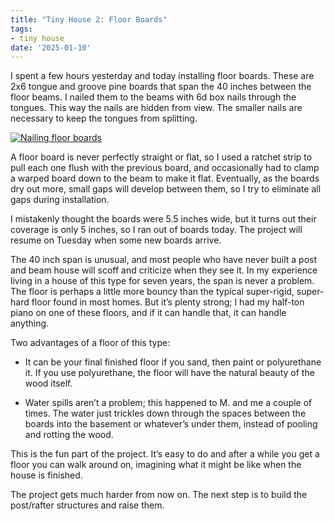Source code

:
 ```yaml
---
title: "Tiny House 2: Floor Boards"
tags:
- tiny house
date: '2025-01-10'
---
```


I spent a few hours yesterday and today installing floor boards. These
are 2x6 tongue and groove pine boards that span the 40 inches between
the floor beams. I nailed them to the beams with 6d box nails through
the tongues. This way the nails are hidden from view. The smaller
nails are necessary to keep the tongues from splitting.
<!--more-->

[![Nailing floor boards](/gallery/tiny-house/IMG_20250110_134439_759_hu_f92a2589bdf36b92.jpg)](/gallery/tiny-house/IMG_20250110_134439_759.jpg)

A floor board is never perfectly straight or flat, so I used a ratchet
strip to pull each one flush with the previous board, and occasionally
had to clamp a warped board down to the beam to make it flat.
Eventually, as the boards dry out more, small gaps will develop
between them, so I try to eliminate all gaps during installation.

I mistakenly thought the boards were 5.5 inches wide, but it turns out
their coverage is only 5 inches, so I ran out of boards today. The
project will resume on Tuesday when some new boards arrive.

The 40 inch span is unusual, and most people who have never built a
post and beam house will scoff and criticize when they see it. In my
experience living in a house of this type for seven years, the span is
never a problem. The floor is perhaps a little more bouncy than the
typical super-rigid, super-hard floor found in most homes. But it’s
plenty strong; I had my half-ton piano on one of these floors, and if
it can handle that, it can handle anything.

Two advantages of a floor of this type:

* It can be your final finished floor if you sand, then paint or
polyurethane it. If you use polyurethane, the floor will have the
natural beauty of the wood itself.

* Water spills aren’t a problem; this happened to M. and me a couple
of times. The water just trickles down through the spaces between the
boards into the basement or whatever’s under them, instead of pooling
and rotting the wood.

This is the fun part of the project. It’s easy to do and after a while
you get a floor you can walk around on, imagining what it might be
like when the house is finished.

The project gets much harder from now on. The next step is to build
the post/rafter structures and raise them.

====

== TASK DESCRIPTION ==
Everything from the top line of the data down to and including the line with "between them, so" is to be copied, except the pictures.

== EXERCISE ANSWER ==
Source code

:
 ```yaml
---
title: "Tiny House 2: Floor Boards"
tags:
- tiny house
date: '2025-01-10'
---
```


I spent a few hours yesterday and today installing floor boards. These
are 2x6 tongue and groove pine boards that span the 40 inches between
the floor beams. I nailed them to the beams with 6d box nails through
the tongues. This way the nails are hidden from view. The smaller
nails are necessary to keep the tongues from splitting.
<!--more-->

[![Nailing floor boards](/gallery/tiny-house/IMG_20250110_134439_759_hu_f92a2589bdf36b92.jpg)](/gallery/tiny-house/IMG_20250110_134439_759.jpg)

A floor board is never perfectly straight or flat, so I used a ratchet
strip to pull each one flush with the previous board, and occasionally
had to clamp a warped board down to the beam to make it flat.
Eventually, as the boards dry out more, small gaps will develop
between them, so I try to eliminate all gaps during installation.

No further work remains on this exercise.